::: Provided records :::

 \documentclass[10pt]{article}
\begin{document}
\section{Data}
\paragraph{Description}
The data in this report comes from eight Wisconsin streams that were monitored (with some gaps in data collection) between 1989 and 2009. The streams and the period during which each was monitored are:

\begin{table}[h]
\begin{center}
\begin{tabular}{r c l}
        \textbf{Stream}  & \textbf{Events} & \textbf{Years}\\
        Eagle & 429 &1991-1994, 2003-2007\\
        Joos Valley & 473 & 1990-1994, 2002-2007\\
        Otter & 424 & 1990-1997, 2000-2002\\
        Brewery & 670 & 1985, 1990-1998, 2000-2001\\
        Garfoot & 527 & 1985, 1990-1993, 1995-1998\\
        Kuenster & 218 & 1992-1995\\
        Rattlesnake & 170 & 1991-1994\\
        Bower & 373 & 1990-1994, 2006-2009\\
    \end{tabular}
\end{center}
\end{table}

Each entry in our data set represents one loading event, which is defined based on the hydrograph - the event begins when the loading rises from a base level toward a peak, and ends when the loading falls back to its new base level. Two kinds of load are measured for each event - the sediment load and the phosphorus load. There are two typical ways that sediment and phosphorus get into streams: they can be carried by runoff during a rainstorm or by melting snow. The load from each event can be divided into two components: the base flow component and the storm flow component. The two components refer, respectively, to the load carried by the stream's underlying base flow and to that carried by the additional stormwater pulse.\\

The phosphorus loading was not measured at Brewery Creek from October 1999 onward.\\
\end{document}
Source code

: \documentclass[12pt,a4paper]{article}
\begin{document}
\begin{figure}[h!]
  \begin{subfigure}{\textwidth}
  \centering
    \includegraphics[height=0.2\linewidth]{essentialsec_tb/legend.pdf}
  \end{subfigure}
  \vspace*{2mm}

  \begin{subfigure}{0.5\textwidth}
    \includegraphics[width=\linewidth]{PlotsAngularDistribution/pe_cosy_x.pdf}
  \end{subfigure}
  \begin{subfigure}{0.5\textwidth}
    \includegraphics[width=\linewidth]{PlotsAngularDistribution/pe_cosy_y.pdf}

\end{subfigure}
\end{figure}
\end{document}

:::

- Task to complete -
Set the records above down again, exactly as they read.

- Solution below -
 \documentclass[10pt]{article}
\begin{document}
\section{Data}
\paragraph{Description}
The data in this report comes from eight Wisconsin streams that were monitored (with some gaps in data collection) between 1989 and 2009. The streams and the period during which each was monitored are:

\begin{table}[h]
\begin{center}
\begin{tabular}{r c l}
        \textbf{Stream}  & \textbf{Events} & \textbf{Years}\\
        Eagle & 429 &1991-1994, 2003-2007\\
        Joos Valley & 473 & 1990-1994, 2002-2007\\
        Otter & 424 & 1990-1997, 2000-2002\\
        Brewery & 670 & 1985, 1990-1998, 2000-2001\\
        Garfoot & 527 & 1985, 1990-1993, 1995-1998\\
        Kuenster & 218 & 1992-1995\\
        Rattlesnake & 170 & 1991-1994\\
        Bower & 373 & 1990-1994, 2006-2009\\
    \end{tabular}
\end{center}
\end{table}

Each entry in our data set represents one loading event, which is defined based on the hydrograph - the event begins when the loading rises from a base level toward a peak, and ends when the loading falls back to its new base level. Two kinds of load are measured for each event - the sediment load and the phosphorus load. There are two typical ways that sediment and phosphorus get into streams: they can be carried by runoff during a rainstorm or by melting snow. The load from each event can be divided into two components: the base flow component and the storm flow component. The two components refer, respectively, to the load carried by the stream's underlying base flow and to that carried by the additional stormwater pulse.\\

The phosphorus loading was not measured at Brewery Creek from October 1999 onward.\\
\end{document}
Source code

: \documentclass[12pt,a4paper]{article}
\begin{document}
\begin{figure}[h!]
  \begin{subfigure}{\textwidth}
  \centering
    \includegraphics[height=0.2\linewidth]{essentialsec_tb/legend.pdf}
  \end{subfigure}
  \vspace*{2mm}

  \begin{subfigure}{0.5\textwidth}
    \includegraphics[width=\linewidth]{PlotsAngularDistribution/pe_cosy_x.pdf}
  \end{subfigure}
  \begin{subfigure}{0.5\textwidth}
    \includegraphics[width=\linewidth]{PlotsAngularDistribution/pe_cosy_y.pdf}

\end{subfigure}
\end{figure}
\end{document}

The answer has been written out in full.